Question de M. DELATTRE Francis (Val-d'Oise - Les Républicains) publiée le 27/05/2016

Question posée en séance publique le 26/05/2016

M. Francis Delattre. M. le secrétaire d'État chargé de l'enseignement supérieur et de la recherche a beaucoup communiqué sur le fait que notre système de gouvernance serait à bout de souffle.

À l'occasion d'un décret d'avance relativement habituel dans la gestion et l'ajustement des crédits budgétaires, le Parlement découvre une dépense de 900 millions d'euros affectée au plan d'urgence pour l'emploi, annoncé précipitamment le 18 janvier dernier.

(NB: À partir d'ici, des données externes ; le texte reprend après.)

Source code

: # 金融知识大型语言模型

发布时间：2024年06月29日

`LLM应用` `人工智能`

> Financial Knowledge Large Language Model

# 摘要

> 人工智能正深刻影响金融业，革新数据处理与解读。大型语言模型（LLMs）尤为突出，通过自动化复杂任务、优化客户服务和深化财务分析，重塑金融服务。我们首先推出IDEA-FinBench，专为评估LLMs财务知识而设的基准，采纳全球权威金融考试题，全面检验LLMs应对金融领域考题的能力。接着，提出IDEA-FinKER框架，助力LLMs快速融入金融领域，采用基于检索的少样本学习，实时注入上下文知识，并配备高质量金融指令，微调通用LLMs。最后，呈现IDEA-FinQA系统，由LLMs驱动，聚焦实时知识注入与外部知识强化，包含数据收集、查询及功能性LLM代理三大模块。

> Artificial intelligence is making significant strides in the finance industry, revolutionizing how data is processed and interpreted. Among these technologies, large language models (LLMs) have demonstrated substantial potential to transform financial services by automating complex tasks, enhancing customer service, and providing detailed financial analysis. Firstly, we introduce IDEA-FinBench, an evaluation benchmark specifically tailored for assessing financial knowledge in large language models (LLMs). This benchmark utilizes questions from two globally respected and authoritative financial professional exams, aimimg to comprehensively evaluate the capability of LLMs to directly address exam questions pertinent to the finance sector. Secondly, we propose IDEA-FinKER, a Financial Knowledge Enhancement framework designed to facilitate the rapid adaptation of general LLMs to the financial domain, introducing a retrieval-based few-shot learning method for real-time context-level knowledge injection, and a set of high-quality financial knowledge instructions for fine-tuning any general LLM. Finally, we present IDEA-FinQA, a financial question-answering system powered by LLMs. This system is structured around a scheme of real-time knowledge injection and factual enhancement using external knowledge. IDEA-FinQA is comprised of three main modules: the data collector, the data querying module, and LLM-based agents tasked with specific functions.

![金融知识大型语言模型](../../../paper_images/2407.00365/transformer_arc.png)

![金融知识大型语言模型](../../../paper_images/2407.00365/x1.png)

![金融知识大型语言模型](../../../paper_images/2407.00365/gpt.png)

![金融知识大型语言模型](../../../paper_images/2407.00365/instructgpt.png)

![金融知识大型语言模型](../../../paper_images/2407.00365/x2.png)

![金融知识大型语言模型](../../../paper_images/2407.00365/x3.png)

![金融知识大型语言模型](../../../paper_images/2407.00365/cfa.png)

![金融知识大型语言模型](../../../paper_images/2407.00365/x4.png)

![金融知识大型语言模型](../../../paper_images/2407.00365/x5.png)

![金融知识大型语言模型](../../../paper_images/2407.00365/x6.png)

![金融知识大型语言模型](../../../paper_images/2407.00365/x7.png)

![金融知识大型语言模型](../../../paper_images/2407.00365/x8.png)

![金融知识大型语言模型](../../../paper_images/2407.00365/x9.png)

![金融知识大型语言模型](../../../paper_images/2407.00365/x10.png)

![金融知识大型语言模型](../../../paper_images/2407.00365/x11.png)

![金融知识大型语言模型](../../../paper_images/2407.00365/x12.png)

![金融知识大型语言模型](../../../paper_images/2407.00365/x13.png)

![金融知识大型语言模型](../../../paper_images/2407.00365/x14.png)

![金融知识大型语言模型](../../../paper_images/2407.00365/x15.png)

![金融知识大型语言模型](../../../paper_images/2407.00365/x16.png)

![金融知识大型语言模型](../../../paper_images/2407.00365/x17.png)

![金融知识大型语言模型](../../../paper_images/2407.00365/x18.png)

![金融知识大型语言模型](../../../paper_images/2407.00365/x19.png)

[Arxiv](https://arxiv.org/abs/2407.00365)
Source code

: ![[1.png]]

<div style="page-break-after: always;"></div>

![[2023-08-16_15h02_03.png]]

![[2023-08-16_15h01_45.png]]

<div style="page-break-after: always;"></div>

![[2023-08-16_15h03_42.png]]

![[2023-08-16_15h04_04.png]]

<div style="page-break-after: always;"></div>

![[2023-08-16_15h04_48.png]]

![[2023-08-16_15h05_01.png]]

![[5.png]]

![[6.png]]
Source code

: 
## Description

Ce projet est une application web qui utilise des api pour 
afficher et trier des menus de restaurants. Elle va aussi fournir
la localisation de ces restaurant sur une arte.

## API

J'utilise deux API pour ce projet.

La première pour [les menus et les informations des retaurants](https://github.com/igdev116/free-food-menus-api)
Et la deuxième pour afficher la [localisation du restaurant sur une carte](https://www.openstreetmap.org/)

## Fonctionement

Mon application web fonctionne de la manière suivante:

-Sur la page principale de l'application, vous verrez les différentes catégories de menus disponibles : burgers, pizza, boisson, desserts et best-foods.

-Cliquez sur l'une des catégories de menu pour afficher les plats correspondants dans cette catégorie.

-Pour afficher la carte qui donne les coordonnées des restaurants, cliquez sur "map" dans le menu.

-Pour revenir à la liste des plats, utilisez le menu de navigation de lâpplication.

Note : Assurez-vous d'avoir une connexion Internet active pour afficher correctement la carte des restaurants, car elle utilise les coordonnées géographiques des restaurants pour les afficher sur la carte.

L'imagination du Gouvernement l'a conduit à amputer les dotations concentrées sur l'écologie, sur les programmes d'investissement d'avenir et sur la recherche publique, afin de financer ce plan plus ou moins erratique.

Eu égard à ce que nous avons entendu, il n'est pas inutile de rappeler que les crédits de l'Agence nationale de la recherche, bâtiment amiral du secteur, ont été réduits à 520 millions d'euros, contre 857 millions d'euros en 2012.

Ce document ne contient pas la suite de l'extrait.